# Extracted records

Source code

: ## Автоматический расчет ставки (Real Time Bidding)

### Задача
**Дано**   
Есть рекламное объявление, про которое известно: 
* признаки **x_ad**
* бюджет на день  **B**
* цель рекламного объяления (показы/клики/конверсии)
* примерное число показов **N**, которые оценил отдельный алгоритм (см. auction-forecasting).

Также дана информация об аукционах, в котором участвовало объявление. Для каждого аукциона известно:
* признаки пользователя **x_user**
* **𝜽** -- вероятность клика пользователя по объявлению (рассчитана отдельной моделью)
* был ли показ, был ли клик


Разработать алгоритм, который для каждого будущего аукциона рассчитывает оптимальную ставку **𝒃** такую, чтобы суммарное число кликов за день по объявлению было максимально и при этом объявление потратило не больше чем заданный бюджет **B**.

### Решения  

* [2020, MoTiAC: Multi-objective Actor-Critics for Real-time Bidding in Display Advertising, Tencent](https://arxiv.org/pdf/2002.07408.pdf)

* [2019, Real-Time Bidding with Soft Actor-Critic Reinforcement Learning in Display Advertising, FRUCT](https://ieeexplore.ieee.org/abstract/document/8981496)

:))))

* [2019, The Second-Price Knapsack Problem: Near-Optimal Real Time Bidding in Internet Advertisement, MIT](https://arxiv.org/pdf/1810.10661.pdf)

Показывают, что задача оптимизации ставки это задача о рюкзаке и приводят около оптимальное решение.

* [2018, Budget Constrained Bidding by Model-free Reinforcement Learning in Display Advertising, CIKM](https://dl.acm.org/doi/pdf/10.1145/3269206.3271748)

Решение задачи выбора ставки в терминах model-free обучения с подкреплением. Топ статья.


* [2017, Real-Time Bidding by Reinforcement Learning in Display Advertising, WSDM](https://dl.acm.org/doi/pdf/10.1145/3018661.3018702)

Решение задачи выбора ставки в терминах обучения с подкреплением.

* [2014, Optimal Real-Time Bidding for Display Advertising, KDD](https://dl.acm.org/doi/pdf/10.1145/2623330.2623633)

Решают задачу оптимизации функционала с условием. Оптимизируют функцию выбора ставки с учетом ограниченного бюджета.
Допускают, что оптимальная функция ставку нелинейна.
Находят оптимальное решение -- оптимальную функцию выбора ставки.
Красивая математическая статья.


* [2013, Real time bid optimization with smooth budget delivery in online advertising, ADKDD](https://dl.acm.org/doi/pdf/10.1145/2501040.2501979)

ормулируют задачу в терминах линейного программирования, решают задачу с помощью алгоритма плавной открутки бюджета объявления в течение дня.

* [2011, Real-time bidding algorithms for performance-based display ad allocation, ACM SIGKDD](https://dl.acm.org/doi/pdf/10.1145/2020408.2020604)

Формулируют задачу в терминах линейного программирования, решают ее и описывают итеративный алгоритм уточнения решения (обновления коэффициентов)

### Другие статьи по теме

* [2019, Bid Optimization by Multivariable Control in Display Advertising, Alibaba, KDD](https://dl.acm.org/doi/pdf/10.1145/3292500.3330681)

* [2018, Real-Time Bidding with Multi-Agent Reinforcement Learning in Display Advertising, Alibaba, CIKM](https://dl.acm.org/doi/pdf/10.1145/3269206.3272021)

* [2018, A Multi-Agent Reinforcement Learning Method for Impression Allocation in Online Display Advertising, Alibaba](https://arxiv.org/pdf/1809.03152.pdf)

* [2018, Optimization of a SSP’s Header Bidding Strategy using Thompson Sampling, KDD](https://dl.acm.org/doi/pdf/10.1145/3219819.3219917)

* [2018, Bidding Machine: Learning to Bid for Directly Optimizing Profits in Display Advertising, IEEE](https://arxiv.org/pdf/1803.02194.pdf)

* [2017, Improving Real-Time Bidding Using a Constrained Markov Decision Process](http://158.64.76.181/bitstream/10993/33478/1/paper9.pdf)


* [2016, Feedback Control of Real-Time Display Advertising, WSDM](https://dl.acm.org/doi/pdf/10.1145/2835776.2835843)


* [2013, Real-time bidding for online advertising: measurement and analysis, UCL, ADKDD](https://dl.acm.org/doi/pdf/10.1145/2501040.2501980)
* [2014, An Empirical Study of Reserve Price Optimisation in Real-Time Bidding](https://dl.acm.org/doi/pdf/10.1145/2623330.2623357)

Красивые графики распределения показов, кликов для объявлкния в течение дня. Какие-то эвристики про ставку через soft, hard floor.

# What is expected
Your answer should be a single number: how many lines of the listing hold the string "объявление".

# Response area
3